June 15, 2012
"What would criticism be like if it were not foremost trying to persuade people to find the same things great? If it weren’t about making cases for or against things? It wouldn’t need to adopt the kind of ‘objective’ (or self-consciously hip) tone that conceals the identity and social location of the author, the better to win you over. It might be more frank about the two-sidedness of aesthetic encounter, and offer something more like a tour of an aesthetic experience, a travelogue, a memoir. More and more critics, in fact, are incorporating personal narrative into their work. Perhaps this is the benefit of the explosion of cultural judgment on the Internet, where millions of thumbs turn up and down daily: by rendering their traditional job of arbitration obsolete, it frees critics to find other ways of contemplating music."

—Carl Wilson, Let’s Talk About Love, p. 156.

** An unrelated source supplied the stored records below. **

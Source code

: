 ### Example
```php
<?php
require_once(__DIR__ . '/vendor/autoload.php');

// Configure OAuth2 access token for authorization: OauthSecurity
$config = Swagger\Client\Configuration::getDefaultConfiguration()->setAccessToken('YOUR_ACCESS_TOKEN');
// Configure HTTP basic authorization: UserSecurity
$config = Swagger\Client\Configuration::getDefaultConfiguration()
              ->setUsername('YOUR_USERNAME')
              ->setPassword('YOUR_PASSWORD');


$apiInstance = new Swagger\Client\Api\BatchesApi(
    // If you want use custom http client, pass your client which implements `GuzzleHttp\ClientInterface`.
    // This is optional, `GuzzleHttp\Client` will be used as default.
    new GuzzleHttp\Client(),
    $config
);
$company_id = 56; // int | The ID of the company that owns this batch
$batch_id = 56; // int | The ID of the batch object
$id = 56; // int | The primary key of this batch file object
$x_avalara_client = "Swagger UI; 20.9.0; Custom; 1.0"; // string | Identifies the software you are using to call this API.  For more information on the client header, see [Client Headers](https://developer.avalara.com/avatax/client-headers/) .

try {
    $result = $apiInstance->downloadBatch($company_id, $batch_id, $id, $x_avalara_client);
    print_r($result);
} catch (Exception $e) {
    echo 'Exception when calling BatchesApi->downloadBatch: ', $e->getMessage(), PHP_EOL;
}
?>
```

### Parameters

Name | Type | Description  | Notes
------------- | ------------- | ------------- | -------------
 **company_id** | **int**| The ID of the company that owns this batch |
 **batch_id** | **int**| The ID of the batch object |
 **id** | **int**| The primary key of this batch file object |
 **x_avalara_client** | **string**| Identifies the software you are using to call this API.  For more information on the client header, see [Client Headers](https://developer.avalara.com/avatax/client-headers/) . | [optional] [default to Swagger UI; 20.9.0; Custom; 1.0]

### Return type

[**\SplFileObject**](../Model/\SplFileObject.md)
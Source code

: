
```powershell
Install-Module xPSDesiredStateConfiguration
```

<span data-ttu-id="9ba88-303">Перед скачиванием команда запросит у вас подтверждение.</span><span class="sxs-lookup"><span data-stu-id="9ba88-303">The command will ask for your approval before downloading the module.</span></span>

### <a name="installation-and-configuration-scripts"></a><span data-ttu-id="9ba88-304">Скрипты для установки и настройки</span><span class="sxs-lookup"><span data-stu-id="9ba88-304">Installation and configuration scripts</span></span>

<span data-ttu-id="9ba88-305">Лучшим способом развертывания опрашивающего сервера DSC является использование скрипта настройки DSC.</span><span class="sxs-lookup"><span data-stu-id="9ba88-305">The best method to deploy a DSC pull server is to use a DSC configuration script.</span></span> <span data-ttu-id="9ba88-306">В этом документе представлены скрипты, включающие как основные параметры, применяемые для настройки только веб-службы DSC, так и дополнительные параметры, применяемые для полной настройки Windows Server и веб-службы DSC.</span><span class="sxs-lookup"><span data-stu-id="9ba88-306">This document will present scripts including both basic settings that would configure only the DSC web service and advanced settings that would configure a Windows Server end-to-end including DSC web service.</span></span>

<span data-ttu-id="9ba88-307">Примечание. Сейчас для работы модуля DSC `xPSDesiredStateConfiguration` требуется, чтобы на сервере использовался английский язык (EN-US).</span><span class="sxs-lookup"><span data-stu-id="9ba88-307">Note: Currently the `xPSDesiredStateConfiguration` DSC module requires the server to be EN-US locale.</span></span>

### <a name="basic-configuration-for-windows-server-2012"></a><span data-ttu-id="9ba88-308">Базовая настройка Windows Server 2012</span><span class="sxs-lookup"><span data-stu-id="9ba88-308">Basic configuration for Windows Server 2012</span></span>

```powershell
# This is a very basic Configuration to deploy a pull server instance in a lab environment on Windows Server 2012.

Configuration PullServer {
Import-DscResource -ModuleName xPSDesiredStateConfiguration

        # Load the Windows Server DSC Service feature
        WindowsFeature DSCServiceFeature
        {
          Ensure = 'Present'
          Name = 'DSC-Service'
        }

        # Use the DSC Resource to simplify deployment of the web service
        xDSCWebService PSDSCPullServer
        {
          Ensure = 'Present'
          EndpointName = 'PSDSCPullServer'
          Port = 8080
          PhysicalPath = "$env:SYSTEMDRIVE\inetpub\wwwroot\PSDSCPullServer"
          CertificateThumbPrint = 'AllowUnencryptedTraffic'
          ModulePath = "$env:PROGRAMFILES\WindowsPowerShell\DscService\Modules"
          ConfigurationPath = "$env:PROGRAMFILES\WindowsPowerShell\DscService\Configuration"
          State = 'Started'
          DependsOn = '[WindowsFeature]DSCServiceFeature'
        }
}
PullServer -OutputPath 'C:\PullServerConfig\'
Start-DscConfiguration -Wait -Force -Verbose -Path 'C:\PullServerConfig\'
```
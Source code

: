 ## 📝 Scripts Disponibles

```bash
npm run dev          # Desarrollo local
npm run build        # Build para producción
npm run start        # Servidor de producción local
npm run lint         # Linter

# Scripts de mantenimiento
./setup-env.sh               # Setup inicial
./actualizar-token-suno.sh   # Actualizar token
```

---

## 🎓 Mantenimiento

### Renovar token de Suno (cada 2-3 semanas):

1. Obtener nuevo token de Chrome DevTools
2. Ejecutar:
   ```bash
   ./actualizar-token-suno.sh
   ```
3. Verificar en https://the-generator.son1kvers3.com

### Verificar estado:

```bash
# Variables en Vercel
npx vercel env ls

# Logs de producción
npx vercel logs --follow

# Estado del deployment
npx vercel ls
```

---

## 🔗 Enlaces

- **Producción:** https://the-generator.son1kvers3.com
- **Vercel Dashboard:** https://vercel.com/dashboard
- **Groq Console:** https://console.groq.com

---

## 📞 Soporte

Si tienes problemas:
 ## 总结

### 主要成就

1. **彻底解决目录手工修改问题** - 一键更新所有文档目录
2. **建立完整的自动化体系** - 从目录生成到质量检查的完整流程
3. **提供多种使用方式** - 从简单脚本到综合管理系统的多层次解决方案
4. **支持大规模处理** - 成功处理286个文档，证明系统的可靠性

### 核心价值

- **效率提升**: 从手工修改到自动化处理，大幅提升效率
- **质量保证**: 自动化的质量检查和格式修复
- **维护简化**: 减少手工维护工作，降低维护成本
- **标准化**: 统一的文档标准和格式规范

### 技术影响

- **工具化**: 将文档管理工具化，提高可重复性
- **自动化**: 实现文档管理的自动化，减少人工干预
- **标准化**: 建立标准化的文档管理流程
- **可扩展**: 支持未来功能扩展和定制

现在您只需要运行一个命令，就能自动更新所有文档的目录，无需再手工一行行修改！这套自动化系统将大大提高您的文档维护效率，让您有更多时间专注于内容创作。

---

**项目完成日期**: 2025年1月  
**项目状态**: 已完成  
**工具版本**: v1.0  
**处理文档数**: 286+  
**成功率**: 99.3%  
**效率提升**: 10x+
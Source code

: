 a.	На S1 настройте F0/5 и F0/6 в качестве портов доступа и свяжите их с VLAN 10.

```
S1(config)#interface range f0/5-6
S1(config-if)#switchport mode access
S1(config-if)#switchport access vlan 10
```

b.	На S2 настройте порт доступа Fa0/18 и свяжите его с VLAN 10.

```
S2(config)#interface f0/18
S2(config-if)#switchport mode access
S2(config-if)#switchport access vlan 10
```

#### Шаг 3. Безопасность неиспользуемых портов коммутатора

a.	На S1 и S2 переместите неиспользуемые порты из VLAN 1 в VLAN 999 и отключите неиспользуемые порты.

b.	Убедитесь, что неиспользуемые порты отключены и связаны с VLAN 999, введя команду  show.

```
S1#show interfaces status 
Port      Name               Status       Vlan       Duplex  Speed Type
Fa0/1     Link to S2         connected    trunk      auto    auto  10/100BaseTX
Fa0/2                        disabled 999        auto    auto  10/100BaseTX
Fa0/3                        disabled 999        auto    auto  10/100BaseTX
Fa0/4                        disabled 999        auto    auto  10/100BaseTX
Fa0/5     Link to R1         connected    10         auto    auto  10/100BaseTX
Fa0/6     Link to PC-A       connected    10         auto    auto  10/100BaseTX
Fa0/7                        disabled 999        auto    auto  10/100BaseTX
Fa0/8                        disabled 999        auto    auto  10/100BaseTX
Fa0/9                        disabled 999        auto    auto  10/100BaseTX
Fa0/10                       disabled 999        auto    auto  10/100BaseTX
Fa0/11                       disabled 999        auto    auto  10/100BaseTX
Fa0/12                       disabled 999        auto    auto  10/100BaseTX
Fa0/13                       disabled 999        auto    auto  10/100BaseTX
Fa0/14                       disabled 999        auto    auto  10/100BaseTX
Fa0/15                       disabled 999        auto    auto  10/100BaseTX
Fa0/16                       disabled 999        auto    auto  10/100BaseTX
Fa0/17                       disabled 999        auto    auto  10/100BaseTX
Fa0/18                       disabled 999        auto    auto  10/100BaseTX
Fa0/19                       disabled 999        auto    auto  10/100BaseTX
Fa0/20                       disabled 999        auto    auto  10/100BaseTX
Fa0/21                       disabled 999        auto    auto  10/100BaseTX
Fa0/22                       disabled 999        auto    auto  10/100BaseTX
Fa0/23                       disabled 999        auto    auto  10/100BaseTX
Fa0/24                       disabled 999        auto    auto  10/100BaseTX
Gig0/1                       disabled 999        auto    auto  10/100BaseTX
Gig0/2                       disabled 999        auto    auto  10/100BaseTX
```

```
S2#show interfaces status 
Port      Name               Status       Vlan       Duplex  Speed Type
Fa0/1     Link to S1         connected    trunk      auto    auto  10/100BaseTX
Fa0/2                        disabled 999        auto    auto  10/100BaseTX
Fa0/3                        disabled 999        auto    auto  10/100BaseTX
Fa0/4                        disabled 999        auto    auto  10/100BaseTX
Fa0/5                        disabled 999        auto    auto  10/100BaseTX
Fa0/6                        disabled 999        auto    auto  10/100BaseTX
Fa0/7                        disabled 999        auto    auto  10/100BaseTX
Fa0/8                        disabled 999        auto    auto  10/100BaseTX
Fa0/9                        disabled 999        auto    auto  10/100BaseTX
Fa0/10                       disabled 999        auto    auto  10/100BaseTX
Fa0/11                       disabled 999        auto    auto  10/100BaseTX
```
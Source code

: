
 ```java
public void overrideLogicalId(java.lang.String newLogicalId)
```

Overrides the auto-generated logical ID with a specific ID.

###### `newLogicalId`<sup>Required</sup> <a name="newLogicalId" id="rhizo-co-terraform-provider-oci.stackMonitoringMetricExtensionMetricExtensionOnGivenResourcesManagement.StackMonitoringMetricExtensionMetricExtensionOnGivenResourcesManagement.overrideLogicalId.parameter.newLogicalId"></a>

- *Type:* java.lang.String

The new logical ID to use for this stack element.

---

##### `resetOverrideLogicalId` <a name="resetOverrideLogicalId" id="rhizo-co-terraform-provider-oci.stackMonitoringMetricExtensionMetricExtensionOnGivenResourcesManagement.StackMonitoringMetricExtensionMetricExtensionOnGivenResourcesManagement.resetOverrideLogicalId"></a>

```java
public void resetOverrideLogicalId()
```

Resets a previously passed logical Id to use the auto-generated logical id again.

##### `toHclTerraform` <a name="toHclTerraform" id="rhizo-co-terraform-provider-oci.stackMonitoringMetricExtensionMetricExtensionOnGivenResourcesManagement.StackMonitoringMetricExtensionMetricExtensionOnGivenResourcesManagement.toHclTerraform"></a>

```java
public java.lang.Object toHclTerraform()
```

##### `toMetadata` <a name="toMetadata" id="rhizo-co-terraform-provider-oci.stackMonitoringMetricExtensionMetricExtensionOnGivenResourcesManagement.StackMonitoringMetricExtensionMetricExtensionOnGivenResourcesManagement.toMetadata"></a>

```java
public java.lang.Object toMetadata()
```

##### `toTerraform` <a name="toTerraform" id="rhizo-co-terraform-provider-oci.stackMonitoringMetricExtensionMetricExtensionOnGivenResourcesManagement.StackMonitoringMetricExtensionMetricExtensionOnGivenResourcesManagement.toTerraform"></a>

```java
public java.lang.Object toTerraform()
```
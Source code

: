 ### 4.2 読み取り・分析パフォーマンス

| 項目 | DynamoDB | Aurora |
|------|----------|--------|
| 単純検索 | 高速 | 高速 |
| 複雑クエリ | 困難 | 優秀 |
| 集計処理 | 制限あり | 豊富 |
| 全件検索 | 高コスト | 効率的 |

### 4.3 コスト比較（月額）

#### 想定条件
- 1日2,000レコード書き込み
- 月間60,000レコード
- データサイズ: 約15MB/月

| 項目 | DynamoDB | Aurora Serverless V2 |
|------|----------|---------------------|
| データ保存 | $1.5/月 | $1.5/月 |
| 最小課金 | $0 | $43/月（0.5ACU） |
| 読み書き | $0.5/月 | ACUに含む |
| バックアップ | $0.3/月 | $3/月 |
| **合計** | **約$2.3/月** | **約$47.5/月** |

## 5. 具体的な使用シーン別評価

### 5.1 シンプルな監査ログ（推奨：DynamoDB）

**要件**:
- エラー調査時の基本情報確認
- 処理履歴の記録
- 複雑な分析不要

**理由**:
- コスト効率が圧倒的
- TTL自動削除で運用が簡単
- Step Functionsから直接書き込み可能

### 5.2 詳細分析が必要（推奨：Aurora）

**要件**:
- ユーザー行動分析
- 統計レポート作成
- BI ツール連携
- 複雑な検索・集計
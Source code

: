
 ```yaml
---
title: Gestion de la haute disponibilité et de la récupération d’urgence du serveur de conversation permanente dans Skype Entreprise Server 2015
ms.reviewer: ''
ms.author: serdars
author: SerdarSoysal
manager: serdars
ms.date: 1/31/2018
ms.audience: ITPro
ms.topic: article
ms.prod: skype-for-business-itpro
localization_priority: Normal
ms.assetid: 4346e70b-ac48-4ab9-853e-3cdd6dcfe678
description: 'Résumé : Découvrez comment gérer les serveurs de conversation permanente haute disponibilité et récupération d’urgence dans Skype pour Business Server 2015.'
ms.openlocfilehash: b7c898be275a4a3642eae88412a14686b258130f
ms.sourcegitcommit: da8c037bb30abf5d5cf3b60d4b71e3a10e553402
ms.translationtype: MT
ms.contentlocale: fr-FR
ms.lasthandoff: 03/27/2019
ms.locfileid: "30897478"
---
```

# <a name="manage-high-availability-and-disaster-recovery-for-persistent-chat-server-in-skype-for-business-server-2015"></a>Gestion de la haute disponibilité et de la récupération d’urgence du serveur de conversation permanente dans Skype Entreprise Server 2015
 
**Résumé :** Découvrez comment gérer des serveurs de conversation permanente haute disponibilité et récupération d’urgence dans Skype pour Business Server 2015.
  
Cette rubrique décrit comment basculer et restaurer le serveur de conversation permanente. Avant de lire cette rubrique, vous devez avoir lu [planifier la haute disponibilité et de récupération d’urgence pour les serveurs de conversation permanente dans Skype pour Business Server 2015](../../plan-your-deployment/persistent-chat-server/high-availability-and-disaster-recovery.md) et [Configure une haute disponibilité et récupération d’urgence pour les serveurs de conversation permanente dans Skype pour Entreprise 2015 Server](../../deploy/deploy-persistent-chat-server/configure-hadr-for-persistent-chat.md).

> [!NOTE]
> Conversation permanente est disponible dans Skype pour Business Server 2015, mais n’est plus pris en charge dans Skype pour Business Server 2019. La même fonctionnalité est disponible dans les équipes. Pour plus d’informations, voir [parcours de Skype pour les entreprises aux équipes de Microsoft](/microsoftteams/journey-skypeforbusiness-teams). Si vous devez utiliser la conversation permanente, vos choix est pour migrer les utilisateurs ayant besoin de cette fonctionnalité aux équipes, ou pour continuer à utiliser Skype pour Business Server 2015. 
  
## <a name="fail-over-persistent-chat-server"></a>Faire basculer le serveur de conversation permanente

I’m about 85% of the way there with Wilson on this one. What’s holding me back is the proliferation, since his book’s 2007 publication, of the Internet’s idolatry of the personal. While I agree with Wilson’s basic ideas, namely that our aesthetic tastes are socially composed and aren’t nearly so objective as we believe them to be, and that the role of the critic (at least in part) should be to replicate the experience of the music itself, I wonder how frequently the kind of sharing he writes about here isn’t just more self-valorization. 

But of course, I still wrote the above paragraph.

June 8, 2012
"[Céline] forcibly washes another dreamer’s face using a wet, live kitten. (I know the feeling from her records.)"

— Carl Wilson, recapping dreams people have about Céline Dion as reported to a blog that interprets people’s Céline-Dion-related dreams, in Let’s Talk About Love, p. 107.